## Input:
───

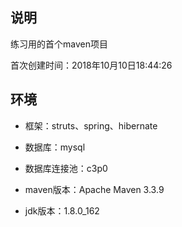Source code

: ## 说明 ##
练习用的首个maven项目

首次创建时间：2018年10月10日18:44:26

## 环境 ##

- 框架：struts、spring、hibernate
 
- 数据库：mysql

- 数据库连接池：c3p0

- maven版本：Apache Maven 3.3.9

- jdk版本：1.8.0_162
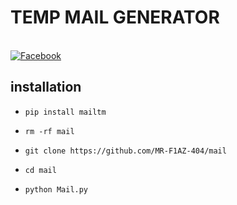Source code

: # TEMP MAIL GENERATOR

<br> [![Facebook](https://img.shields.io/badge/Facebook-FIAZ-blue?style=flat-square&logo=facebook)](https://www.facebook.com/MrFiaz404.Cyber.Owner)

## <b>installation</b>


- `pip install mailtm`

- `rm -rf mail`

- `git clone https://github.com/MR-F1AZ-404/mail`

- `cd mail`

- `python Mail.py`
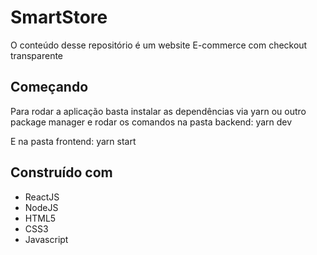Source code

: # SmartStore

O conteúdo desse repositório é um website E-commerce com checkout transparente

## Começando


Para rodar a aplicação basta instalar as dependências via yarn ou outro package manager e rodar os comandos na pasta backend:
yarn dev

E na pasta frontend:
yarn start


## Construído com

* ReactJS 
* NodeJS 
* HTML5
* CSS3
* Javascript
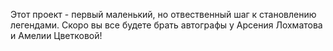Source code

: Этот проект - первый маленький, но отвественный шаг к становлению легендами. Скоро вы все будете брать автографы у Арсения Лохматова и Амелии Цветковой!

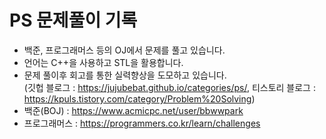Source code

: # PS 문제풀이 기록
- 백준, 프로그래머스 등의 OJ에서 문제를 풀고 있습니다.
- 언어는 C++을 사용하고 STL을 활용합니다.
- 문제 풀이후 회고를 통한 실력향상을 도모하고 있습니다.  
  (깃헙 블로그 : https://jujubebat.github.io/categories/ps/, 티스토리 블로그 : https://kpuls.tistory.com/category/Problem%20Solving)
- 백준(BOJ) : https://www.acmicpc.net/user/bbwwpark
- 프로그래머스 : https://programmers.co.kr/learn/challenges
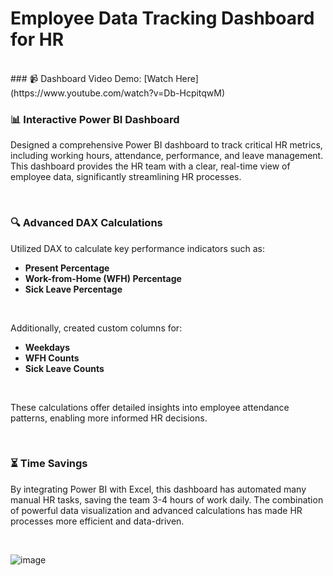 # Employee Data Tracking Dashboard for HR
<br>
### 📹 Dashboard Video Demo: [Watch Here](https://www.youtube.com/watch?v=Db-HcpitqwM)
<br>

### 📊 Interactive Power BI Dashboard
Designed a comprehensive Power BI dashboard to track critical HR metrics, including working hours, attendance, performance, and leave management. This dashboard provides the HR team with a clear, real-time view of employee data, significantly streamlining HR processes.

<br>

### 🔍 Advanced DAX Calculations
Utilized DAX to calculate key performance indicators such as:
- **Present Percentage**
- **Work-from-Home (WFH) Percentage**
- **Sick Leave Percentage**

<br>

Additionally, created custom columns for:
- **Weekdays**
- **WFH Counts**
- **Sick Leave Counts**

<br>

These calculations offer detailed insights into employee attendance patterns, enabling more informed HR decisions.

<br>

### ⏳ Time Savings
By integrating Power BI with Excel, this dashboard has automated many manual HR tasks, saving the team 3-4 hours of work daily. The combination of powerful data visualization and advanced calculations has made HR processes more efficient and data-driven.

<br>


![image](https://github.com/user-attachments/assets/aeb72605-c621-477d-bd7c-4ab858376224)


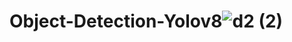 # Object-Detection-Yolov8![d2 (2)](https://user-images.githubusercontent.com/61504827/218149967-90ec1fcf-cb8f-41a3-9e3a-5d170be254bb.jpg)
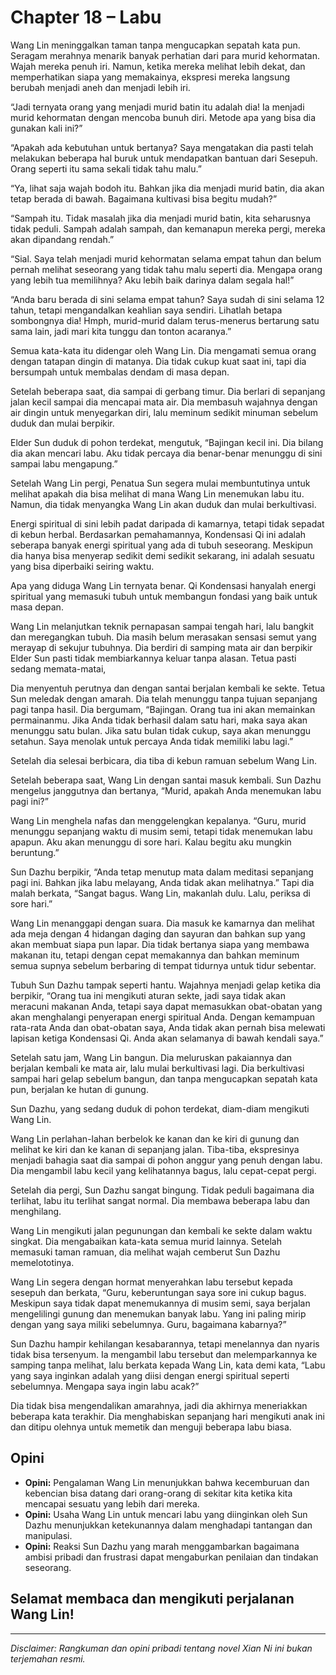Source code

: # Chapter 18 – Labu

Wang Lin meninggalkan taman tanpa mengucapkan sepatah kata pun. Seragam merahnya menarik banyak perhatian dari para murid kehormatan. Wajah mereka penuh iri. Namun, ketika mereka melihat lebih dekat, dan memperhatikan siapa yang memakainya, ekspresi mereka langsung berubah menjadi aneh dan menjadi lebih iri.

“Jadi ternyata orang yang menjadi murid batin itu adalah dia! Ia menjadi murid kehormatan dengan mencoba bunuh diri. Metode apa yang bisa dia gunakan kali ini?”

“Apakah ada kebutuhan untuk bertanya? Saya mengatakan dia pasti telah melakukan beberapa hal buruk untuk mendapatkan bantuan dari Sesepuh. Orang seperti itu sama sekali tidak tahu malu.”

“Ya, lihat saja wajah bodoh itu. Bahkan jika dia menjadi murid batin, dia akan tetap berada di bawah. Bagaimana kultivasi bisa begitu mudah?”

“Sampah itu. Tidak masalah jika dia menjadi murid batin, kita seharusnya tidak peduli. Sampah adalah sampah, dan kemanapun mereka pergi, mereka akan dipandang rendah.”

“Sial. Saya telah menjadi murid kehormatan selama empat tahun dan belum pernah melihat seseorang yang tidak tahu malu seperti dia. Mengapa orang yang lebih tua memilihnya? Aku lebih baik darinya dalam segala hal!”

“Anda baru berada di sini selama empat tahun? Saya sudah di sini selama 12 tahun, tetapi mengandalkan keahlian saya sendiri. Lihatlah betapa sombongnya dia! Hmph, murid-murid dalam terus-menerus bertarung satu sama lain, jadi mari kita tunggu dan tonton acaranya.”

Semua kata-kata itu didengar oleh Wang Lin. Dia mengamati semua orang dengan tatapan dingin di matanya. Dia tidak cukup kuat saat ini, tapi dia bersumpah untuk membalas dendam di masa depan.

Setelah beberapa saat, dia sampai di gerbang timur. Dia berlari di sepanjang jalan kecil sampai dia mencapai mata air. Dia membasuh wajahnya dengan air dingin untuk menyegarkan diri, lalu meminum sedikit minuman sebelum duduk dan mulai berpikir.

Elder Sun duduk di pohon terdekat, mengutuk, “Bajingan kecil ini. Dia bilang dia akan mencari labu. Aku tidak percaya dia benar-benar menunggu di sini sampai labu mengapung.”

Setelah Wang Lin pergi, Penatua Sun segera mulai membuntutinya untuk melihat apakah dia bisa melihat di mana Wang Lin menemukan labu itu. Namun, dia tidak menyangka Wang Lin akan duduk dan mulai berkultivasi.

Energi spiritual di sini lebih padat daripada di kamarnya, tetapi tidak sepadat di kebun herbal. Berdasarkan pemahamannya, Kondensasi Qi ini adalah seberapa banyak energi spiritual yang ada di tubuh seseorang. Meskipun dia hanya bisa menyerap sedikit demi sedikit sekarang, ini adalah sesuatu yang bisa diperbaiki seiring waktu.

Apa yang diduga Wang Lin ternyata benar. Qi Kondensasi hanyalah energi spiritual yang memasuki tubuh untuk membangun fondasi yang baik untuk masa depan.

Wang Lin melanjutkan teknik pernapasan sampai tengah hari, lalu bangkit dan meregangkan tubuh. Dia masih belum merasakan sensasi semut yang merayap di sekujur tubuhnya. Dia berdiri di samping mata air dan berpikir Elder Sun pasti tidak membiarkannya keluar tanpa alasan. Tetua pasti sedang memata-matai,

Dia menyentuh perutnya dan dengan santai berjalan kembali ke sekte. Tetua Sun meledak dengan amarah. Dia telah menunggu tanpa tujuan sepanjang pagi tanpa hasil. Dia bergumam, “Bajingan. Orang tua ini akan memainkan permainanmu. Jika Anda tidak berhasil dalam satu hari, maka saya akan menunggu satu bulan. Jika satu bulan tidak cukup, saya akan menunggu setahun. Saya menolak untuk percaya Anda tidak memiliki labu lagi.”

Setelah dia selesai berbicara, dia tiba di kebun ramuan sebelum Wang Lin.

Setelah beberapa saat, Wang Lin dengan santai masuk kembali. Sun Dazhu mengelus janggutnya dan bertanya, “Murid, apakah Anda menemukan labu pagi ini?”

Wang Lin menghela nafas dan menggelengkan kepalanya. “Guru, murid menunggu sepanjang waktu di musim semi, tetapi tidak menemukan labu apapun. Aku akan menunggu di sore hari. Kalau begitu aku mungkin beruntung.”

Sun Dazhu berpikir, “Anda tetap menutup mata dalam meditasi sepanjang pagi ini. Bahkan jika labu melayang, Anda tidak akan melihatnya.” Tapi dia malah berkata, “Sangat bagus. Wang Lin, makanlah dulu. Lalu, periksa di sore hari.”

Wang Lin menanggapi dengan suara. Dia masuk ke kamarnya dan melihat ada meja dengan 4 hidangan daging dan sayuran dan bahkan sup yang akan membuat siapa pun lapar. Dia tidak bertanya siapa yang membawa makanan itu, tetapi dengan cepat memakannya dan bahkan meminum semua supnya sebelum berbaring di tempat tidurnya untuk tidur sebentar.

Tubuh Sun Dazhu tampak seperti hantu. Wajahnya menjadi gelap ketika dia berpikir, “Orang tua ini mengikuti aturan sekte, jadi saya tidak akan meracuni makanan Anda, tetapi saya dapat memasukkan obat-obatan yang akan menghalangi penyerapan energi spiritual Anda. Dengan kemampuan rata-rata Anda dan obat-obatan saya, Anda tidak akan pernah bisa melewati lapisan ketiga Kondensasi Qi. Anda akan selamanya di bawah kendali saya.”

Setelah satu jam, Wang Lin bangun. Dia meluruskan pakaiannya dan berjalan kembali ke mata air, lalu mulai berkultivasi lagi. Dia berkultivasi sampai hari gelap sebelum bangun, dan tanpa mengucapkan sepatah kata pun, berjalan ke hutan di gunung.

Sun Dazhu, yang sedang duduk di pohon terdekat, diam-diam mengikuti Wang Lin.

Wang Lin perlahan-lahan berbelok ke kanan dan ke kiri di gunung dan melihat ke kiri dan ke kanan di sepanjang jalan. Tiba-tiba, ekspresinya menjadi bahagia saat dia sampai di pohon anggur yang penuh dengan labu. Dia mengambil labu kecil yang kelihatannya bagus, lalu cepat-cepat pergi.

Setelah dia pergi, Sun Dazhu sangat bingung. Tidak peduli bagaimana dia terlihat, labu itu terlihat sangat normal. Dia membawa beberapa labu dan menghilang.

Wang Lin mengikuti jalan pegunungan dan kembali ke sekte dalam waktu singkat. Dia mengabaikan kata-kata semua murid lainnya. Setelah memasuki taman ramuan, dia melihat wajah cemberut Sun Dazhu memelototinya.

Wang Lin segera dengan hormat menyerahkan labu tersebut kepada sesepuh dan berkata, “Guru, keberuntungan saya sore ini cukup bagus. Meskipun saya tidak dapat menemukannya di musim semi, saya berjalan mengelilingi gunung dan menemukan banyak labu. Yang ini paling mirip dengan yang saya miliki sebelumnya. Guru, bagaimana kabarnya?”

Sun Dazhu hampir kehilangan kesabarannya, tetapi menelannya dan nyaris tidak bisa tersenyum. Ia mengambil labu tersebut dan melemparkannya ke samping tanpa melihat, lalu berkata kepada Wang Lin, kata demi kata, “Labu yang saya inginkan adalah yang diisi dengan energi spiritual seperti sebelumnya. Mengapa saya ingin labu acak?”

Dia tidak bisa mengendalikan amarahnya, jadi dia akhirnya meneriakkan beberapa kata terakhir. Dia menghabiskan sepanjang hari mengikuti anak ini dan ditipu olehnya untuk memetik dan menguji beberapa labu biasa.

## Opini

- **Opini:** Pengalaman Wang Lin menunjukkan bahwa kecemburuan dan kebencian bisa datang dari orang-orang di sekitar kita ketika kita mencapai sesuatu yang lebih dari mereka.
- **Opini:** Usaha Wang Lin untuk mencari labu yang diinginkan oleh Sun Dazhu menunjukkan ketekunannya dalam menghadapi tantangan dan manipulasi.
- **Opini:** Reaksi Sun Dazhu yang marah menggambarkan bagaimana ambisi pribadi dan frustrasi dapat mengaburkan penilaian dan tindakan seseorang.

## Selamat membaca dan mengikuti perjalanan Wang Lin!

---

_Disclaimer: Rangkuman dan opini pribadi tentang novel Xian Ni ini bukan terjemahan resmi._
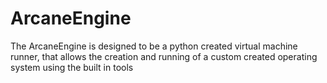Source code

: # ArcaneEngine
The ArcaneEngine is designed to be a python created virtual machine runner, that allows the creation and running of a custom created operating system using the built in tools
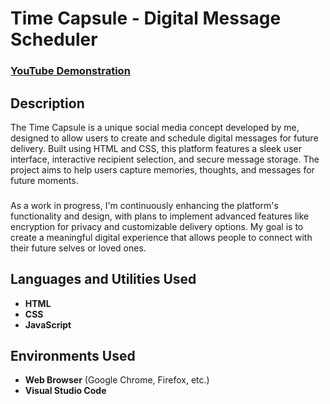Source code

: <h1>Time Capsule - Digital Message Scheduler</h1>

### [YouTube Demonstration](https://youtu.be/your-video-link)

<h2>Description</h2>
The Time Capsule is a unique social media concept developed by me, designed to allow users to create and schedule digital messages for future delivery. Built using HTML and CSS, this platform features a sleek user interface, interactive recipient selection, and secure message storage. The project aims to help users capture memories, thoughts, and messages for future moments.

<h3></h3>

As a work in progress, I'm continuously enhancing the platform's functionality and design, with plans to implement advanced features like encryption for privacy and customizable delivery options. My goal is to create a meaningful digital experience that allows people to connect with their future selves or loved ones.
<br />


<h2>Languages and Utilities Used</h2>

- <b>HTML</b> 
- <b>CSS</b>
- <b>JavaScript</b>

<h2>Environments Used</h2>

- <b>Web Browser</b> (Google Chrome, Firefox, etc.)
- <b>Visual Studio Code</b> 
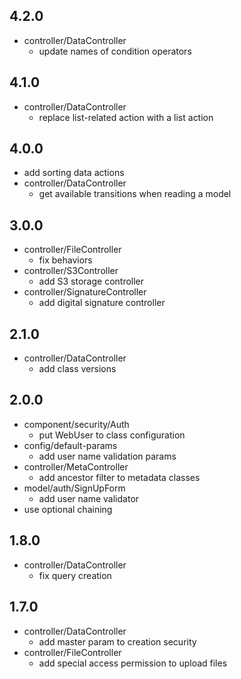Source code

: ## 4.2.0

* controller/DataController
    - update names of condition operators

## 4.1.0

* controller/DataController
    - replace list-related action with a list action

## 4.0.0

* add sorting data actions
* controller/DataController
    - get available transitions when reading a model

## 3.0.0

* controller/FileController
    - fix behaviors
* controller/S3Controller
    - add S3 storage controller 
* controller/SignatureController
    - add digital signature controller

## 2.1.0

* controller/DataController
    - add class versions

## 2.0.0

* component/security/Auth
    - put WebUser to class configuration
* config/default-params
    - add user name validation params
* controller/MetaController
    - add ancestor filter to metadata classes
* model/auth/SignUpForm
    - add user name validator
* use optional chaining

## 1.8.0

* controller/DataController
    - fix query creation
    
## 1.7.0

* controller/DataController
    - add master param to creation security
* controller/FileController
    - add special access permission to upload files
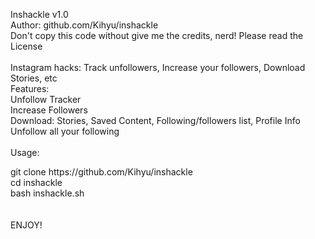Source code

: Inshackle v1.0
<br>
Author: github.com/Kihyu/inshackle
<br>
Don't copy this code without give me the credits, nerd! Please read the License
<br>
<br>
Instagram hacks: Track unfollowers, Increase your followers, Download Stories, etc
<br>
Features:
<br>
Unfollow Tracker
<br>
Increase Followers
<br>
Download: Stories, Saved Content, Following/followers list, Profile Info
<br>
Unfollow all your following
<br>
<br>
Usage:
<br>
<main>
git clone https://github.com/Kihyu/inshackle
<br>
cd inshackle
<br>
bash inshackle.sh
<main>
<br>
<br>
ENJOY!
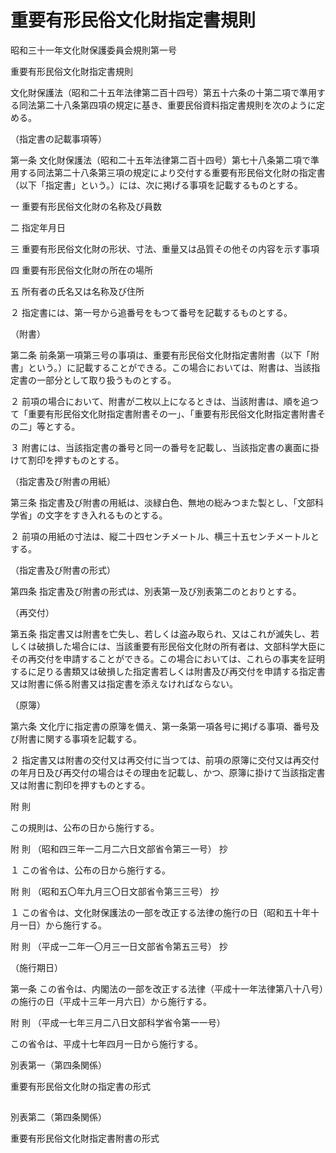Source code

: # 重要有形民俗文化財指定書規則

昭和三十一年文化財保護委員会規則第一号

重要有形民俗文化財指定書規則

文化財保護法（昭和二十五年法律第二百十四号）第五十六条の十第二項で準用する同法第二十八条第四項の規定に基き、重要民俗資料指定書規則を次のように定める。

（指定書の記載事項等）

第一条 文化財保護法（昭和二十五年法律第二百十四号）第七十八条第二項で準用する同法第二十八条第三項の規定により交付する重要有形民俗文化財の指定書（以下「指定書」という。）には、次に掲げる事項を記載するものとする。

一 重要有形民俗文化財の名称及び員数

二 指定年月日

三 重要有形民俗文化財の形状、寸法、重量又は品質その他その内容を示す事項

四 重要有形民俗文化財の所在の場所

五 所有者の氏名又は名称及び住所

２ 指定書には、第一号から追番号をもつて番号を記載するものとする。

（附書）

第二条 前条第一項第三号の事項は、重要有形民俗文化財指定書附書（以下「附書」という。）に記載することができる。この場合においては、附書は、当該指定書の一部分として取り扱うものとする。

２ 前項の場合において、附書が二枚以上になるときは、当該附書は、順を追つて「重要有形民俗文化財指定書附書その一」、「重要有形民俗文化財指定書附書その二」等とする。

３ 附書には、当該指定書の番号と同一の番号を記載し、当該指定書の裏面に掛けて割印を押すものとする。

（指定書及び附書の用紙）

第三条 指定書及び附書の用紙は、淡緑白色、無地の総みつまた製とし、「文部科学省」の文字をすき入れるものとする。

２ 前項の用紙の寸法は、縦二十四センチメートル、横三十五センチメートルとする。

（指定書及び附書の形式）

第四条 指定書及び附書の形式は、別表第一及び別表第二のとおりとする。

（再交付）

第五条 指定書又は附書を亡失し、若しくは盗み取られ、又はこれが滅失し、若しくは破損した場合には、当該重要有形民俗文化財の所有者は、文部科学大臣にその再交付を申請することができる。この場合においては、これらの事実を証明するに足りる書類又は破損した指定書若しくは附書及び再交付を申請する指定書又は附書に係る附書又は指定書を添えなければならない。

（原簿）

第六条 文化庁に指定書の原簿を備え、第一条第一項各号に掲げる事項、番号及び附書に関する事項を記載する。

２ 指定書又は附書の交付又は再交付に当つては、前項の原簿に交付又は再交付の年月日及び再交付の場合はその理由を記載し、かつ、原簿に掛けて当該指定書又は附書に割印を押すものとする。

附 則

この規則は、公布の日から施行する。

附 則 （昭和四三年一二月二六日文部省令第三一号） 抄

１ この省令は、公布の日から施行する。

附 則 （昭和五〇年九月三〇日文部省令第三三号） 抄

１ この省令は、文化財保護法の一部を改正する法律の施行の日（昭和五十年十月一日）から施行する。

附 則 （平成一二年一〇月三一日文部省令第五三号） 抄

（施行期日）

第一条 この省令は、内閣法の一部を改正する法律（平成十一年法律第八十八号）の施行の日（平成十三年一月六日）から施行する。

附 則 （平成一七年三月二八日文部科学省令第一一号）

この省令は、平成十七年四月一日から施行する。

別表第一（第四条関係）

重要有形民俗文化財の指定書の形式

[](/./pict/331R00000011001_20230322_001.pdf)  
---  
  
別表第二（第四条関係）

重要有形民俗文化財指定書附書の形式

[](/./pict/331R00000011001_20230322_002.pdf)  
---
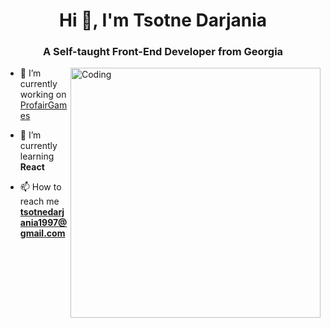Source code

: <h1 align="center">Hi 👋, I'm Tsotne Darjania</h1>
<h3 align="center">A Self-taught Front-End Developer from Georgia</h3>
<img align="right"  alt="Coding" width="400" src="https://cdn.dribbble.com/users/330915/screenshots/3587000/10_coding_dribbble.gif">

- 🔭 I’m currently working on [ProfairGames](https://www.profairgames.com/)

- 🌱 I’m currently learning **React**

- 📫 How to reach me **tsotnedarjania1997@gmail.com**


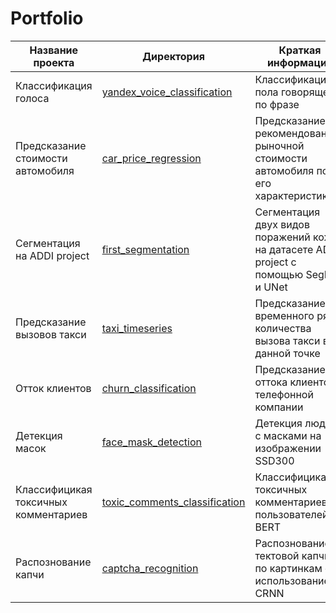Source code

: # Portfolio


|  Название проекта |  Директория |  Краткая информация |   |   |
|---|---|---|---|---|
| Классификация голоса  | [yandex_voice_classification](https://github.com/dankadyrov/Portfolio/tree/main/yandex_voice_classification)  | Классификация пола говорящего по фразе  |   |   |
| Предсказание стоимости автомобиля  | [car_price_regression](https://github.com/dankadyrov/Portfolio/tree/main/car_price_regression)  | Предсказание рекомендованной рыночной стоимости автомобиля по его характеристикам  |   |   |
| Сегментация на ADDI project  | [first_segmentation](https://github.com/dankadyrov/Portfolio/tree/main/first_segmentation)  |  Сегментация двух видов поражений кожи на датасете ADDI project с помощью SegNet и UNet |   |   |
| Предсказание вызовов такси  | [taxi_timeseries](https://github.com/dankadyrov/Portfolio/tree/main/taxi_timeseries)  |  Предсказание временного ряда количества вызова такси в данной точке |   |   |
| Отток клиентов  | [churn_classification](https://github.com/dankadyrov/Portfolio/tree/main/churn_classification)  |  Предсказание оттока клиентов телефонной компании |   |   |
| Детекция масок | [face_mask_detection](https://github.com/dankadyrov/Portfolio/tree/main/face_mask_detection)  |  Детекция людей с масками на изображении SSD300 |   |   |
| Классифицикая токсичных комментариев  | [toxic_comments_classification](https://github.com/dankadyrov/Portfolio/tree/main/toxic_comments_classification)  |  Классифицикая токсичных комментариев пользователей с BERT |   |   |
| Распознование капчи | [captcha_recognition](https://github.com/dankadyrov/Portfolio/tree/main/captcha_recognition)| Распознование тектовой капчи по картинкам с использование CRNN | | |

───

## Your objective:
Extract from the material above the stretch running from the line containing "附 則 （昭和四三年一二月二六日文部省令第三一号） 抄" through the line containing "Классификация пола говорящего". Keep the text exact and the pictures out.

## Answer to this exercise:
附 則 （昭和四三年一二月二六日文部省令第三一号） 抄

１ この省令は、公布の日から施行する。

附 則 （昭和五〇年九月三〇日文部省令第三三号） 抄

１ この省令は、文化財保護法の一部を改正する法律の施行の日（昭和五十年十月一日）から施行する。

附 則 （平成一二年一〇月三一日文部省令第五三号） 抄

（施行期日）

第一条 この省令は、内閣法の一部を改正する法律（平成十一年法律第八十八号）の施行の日（平成十三年一月六日）から施行する。

附 則 （平成一七年三月二八日文部科学省令第一一号）

この省令は、平成十七年四月一日から施行する。

別表第一（第四条関係）

重要有形民俗文化財の指定書の形式

[](/./pict/331R00000011001_20230322_001.pdf)  
---  
  
別表第二（第四条関係）

重要有形民俗文化財指定書附書の形式

[](/./pict/331R00000011001_20230322_002.pdf)  
---
Source code

: <h1 align="center">Hi 👋, I'm Tsotne Darjania</h1>
<h3 align="center">A Self-taught Front-End Developer from Georgia</h3>
<img align="right"  alt="Coding" width="400" src="https://cdn.dribbble.com/users/330915/screenshots/3587000/10_coding_dribbble.gif">

- 🔭 I’m currently working on [ProfairGames](https://www.profairgames.com/)

- 🌱 I’m currently learning **React**

- 📫 How to reach me **tsotnedarjania1997@gmail.com**


Source code

: # Portfolio


|  Название проекта |  Директория |  Краткая информация |   |   |
|---|---|---|---|---|
| Классификация голоса  | [yandex_voice_classification](https://github.com/dankadyrov/Portfolio/tree/main/yandex_voice_classification)  | Классификация пола говорящего по фразе  |   |   |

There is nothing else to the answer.